Nathaniel Hoffman's article "Poor Farm Boise" was spot on (BW, News, June 25, 2008). I was proud that he called out the normally sacrosanct hospitals, such as St. Luke's, that profit from the distress of the poor and the sick.
St. Luke's is, technically, a not-for-profit hospital, which enables them to be exempt from county, state and federal taxes. In order to maintain this tax-exempt status they must provide some sort of a community benefit and then publish the benefits provided in an annual report. According to the 2006 annual report, St. Luke's (Boise/Meridian) profited over $46 million.
Of course, this $46 million is not labeled as profit in the report, but instead, "The excess of available income over expenses in support of our mission." I think this label rivals "correctional facility" as one of the most ineffective euphemisms ever concocted. The report goes on to state that St. Luke's provided $27 million in unreimbursed care for Medicare patients.

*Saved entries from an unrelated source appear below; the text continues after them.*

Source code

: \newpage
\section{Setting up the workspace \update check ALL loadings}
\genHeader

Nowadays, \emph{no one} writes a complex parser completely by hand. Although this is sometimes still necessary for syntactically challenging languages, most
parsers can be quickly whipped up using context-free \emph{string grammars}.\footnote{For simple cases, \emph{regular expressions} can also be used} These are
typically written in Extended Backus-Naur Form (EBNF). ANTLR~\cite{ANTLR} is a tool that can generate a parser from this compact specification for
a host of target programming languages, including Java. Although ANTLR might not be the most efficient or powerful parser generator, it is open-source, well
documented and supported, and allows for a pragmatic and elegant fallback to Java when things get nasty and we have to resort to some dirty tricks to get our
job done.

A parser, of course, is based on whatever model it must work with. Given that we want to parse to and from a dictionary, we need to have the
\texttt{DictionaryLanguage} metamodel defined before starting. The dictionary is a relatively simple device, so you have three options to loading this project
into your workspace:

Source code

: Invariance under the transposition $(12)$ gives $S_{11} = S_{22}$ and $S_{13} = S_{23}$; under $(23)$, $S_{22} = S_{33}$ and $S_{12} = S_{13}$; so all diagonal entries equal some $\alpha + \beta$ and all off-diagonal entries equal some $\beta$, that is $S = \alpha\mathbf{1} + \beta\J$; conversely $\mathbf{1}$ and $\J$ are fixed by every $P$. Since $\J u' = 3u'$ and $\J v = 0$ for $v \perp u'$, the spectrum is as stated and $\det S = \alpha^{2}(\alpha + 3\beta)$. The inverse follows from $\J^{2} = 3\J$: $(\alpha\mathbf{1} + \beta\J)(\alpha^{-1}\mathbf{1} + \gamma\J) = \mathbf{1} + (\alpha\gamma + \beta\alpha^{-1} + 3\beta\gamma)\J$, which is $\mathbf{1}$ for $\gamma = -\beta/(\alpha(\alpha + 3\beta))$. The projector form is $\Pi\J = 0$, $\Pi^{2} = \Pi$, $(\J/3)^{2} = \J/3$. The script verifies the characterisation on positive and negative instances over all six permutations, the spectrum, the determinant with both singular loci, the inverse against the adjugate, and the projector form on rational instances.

Basically, that $27 million is composed of the difference between the initial hospital charges, which are always inflated, and how much Medicare pays after it adjusts the cost.
I pose two questions to St. Luke's: how much unreimbursed care did you provide for your cronies, the insurance companies? Whatever the amount, I am certain that it dwarfs the discounts given to Medicaid or Medicare. Why not charge everybody one fair and reasonable price? As Paul Woods points out in Hoffman's article, lots of time and energy are wasted in haggling a fair price.